#### [Task brief]
Identify each line below containing the string "oriented" and copy it.

#### [Supplied data]
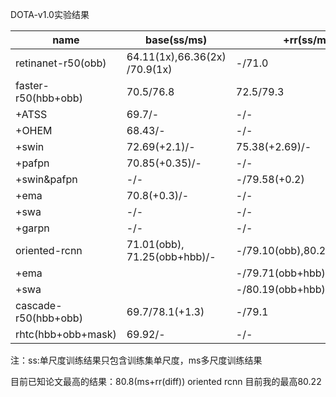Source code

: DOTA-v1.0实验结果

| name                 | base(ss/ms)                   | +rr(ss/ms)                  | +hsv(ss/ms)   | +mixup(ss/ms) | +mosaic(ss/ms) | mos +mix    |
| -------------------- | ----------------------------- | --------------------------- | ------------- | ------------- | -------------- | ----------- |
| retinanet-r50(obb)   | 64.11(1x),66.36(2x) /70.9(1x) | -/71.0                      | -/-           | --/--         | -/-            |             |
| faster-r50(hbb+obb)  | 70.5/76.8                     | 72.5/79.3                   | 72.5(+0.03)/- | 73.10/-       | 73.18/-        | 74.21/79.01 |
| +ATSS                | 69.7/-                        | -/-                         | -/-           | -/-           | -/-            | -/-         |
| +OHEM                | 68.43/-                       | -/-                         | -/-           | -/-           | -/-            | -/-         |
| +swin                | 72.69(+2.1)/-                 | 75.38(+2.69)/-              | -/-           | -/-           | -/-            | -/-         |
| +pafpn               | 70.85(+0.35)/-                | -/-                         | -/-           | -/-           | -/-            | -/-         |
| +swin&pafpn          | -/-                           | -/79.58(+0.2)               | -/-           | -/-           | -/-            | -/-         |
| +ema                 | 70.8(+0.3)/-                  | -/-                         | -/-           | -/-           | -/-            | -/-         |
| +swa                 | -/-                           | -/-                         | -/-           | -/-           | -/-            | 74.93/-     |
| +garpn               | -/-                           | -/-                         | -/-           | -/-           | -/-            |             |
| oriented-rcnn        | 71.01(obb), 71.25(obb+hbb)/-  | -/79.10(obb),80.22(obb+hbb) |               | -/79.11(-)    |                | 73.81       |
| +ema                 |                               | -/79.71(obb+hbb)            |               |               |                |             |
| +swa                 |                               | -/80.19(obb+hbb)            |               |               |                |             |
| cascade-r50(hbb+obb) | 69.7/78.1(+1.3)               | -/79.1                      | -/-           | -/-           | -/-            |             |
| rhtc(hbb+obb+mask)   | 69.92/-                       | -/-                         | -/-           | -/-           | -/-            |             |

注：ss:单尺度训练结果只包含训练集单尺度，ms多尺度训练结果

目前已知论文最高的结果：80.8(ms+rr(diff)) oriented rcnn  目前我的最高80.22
...
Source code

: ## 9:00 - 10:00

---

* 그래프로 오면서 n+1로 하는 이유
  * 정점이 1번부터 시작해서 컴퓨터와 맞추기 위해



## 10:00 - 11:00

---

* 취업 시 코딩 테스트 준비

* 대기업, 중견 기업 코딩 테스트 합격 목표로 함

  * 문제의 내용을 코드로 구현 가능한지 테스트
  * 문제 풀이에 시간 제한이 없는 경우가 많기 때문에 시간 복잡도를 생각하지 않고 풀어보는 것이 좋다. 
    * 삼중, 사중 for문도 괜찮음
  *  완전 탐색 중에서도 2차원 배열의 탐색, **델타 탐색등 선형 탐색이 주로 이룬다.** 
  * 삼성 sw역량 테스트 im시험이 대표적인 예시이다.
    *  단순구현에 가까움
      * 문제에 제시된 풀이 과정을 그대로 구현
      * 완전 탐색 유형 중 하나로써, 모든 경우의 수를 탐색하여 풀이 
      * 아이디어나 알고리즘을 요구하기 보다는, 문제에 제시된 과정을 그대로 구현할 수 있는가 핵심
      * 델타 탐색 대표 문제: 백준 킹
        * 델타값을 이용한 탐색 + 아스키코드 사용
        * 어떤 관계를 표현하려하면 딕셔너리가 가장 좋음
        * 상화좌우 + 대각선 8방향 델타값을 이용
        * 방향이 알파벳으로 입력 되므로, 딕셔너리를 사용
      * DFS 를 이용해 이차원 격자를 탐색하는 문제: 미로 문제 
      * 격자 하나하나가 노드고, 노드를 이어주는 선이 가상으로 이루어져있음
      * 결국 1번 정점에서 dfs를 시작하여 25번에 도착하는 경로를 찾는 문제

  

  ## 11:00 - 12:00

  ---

#### [Solution to this problem]
| oriented-rcnn        | 71.01(obb), 71.25(obb+hbb)/-  | -/79.10(obb),80.22(obb+hbb) |               | -/79.11(-)    |                | 73.81       |
目前已知论文最高的结果：80.8(ms+rr(diff)) oriented rcnn  目前我的最高80.22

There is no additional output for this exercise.